After a brief dip in new cases, COVID-19 is once again on the march in the Kansas City area and the state of Kansas. We are experiencing the predicted Thanksgiving surge (following the incubation period), and can expect another week or two of increasing infections until they hopefully start to level off and go down again. Then we'll have to deal with the Christmas surge. No good news in the data this week.
The Bad: The infection reproduction rate, Rt, ticked up from 1.05 to 1.07. That means each infection now causes, on average, 1.07 more. So while it may not look like a huge jump, it translates to a LOT more infections because we're starting from like 3,000 per day. We really need this number under 1.0. But Thanksgiving gatherings made an increase predictable. Hopefully it's temporary.
The Worse: ICU capacity fell from 21% last week to 16% on December 4, according to the Kansas Hospital Association. After a brief respite, we're back down to where we were two weeks ago. The Wichita area continues to be particularly strained, with just 5% of ICU beds remaining. And remember, Wichita's hospitals have already put in place their "surge" protocols and added extra ICU beds. They've been above their normal ICU capacity for more than a month. Now they're also bumping up against their surge capacity. It's a very difficult time to be a hospital worker or a patient in Wichita.
The Ugly: Test positivity in the state rose from 38.1% to 46.6%, according to Johns Hopkins. That's third-worst in the country behind Idaho and South Dakota. It's a terrible number and it suggests that new infections are rising even faster than we currently think they are because many are going unidentified.

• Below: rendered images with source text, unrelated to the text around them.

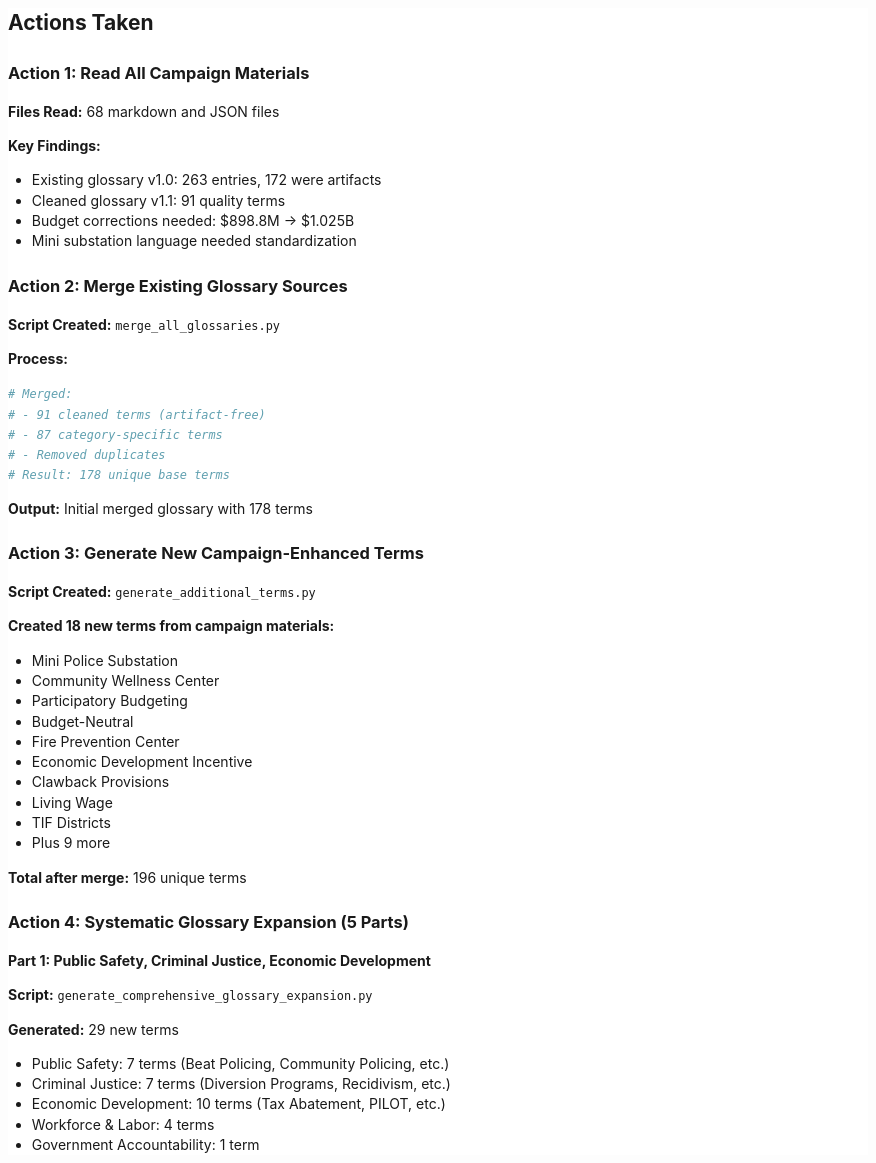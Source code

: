 
## Actions Taken

### Action 1: Read All Campaign Materials

**Files Read:** 68 markdown and JSON files

**Key Findings:**
- Existing glossary v1.0: 263 entries, 172 were artifacts
- Cleaned glossary v1.1: 91 quality terms
- Budget corrections needed: $898.8M → $1.025B
- Mini substation language needed standardization

### Action 2: Merge Existing Glossary Sources

**Script Created:** `merge_all_glossaries.py`

**Process:**
```python
# Merged:
# - 91 cleaned terms (artifact-free)
# - 87 category-specific terms
# - Removed duplicates
# Result: 178 unique base terms
```

**Output:** Initial merged glossary with 178 terms

### Action 3: Generate New Campaign-Enhanced Terms

**Script Created:** `generate_additional_terms.py`

**Created 18 new terms from campaign materials:**
- Mini Police Substation
- Community Wellness Center
- Participatory Budgeting
- Budget-Neutral
- Fire Prevention Center
- Economic Development Incentive
- Clawback Provisions
- Living Wage
- TIF Districts
- Plus 9 more

**Total after merge:** 196 unique terms

### Action 4: Systematic Glossary Expansion (5 Parts)

**Part 1: Public Safety, Criminal Justice, Economic Development**

**Script:** `generate_comprehensive_glossary_expansion.py`

**Generated:** 29 new terms
- Public Safety: 7 terms (Beat Policing, Community Policing, etc.)
- Criminal Justice: 7 terms (Diversion Programs, Recidivism, etc.)
- Economic Development: 10 terms (Tax Abatement, PILOT, etc.)
- Workforce & Labor: 4 terms
- Government Accountability: 1 term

Bonus: I don't know what more can be done to convince people to wear masks, or to convince political leaders to require masks. We now have much better mask coverage in Kansas than we did just a month ago, thanks to Gov. Kelly's second mask order. But there are still dozens of mask-free counties in the state. Many of them are in western Kansas. Here's an updated heat map that shows where the most new cases, per capita, are being recorded.
To be clear, the yellow and orange counties aren't great. We could use more greens. But look where all the red is. Those counties are major COVID incubators. That affects the whole state, because the virus doesn't respect county lines and hospital patients are routinely transferred across county lines. Hays Medical Center's medical director said this week that nearly all of her hospital's COVID-19 cases come from counties that don't require masks.
I get that all counties are different and I'm a fan of local control for a lot of things. But viral pandemics aren't one of them. Ideally we should have a cohesive national strategy for containing COVID-19, but in the absence of that we should at least have a cohesive statewide strategy, especially given that the coronavirus is now endemic in every region of the state. The county-by-county patchwork approach is making things worse.
A binding statewide mask mandate would still help. In North Dakota, Gov. Doug Burgum instituted one on Nov. 13, after months of resistance. A Carnegie Mellon survey of Facebook users showed that the percentage of North Dakotans who reported wearing a mask rose to almost 90% after Burgum's order (it had been under 70% about a month earlier). Active COVID-19 infections have been cut almost in half there since the order.